• **WHAT TO DO**: Every line of the data is to be transcribed as it stands.

• **RECORDS FOR THE TASK**:
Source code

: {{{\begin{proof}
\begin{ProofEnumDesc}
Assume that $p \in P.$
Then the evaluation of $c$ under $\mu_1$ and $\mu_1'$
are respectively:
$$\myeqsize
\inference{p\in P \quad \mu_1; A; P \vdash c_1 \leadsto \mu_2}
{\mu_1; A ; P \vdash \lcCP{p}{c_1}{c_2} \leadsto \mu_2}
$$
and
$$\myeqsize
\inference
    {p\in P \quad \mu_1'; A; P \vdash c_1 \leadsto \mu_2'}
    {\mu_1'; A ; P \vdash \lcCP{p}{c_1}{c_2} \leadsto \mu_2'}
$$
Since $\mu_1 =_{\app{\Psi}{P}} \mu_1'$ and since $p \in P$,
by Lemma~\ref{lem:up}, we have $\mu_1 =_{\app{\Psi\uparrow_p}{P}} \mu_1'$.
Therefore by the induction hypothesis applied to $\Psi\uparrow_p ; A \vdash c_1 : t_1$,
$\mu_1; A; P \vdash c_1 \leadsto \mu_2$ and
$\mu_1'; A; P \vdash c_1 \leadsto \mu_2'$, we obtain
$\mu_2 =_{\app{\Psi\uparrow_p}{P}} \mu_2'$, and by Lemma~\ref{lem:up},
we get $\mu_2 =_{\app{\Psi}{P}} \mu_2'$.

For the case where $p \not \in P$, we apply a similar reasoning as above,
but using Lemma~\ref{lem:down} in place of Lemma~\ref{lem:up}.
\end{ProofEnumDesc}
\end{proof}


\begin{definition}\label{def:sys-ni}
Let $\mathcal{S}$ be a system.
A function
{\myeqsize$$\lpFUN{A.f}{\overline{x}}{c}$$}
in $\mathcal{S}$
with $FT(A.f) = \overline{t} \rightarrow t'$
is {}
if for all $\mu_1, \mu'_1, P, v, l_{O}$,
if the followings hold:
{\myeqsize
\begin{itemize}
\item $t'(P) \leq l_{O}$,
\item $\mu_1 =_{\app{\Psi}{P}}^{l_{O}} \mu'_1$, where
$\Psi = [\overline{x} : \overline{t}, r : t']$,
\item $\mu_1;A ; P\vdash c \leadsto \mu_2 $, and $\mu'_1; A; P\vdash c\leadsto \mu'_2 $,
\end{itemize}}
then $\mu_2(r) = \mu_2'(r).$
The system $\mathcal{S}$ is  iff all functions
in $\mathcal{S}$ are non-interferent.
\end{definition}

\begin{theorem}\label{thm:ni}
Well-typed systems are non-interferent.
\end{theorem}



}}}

• **EXERCISE SOLUTION**:
Source code

: {{{\begin{proof}
\begin{ProofEnumDesc}
Assume that $p \in P.$
Then the evaluation of $c$ under $\mu_1$ and $\mu_1'$
are respectively:
$$\myeqsize
\inference{p\in P \quad \mu_1; A; P \vdash c_1 \leadsto \mu_2}
{\mu_1; A ; P \vdash \lcCP{p}{c_1}{c_2} \leadsto \mu_2}
$$
and
$$\myeqsize
\inference
    {p\in P \quad \mu_1'; A; P \vdash c_1 \leadsto \mu_2'}
    {\mu_1'; A ; P \vdash \lcCP{p}{c_1}{c_2} \leadsto \mu_2'}
$$
Since $\mu_1 =_{\app{\Psi}{P}} \mu_1'$ and since $p \in P$,
by Lemma~\ref{lem:up}, we have $\mu_1 =_{\app{\Psi\uparrow_p}{P}} \mu_1'$.
Therefore by the induction hypothesis applied to $\Psi\uparrow_p ; A \vdash c_1 : t_1$,
$\mu_1; A; P \vdash c_1 \leadsto \mu_2$ and
$\mu_1'; A; P \vdash c_1 \leadsto \mu_2'$, we obtain
$\mu_2 =_{\app{\Psi\uparrow_p}{P}} \mu_2'$, and by Lemma~\ref{lem:up},
we get $\mu_2 =_{\app{\Psi}{P}} \mu_2'$.

For the case where $p \not \in P$, we apply a similar reasoning as above,
but using Lemma~\ref{lem:down} in place of Lemma~\ref{lem:up}.
\end{ProofEnumDesc}
\end{proof}


\begin{definition}\label{def:sys-ni}
Let $\mathcal{S}$ be a system.
A function
{\myeqsize$$\lpFUN{A.f}{\overline{x}}{c}$$}
in $\mathcal{S}$
with $FT(A.f) = \overline{t} \rightarrow t'$
is {}
if for all $\mu_1, \mu'_1, P, v, l_{O}$,
if the followings hold:
{\myeqsize
\begin{itemize}
\item $t'(P) \leq l_{O}$,
\item $\mu_1 =_{\app{\Psi}{P}}^{l_{O}} \mu'_1$, where
$\Psi = [\overline{x} : \overline{t}, r : t']$,
\item $\mu_1;A ; P\vdash c \leadsto \mu_2 $, and $\mu'_1; A; P\vdash c\leadsto \mu'_2 $,
\end{itemize}}
then $\mu_2(r) = \mu_2'(r).$
The system $\mathcal{S}$ is  iff all functions
in $\mathcal{S}$ are non-interferent.
\end{definition}

\begin{theorem}\label{thm:ni}
Well-typed systems are non-interferent.
\end{theorem}



}}}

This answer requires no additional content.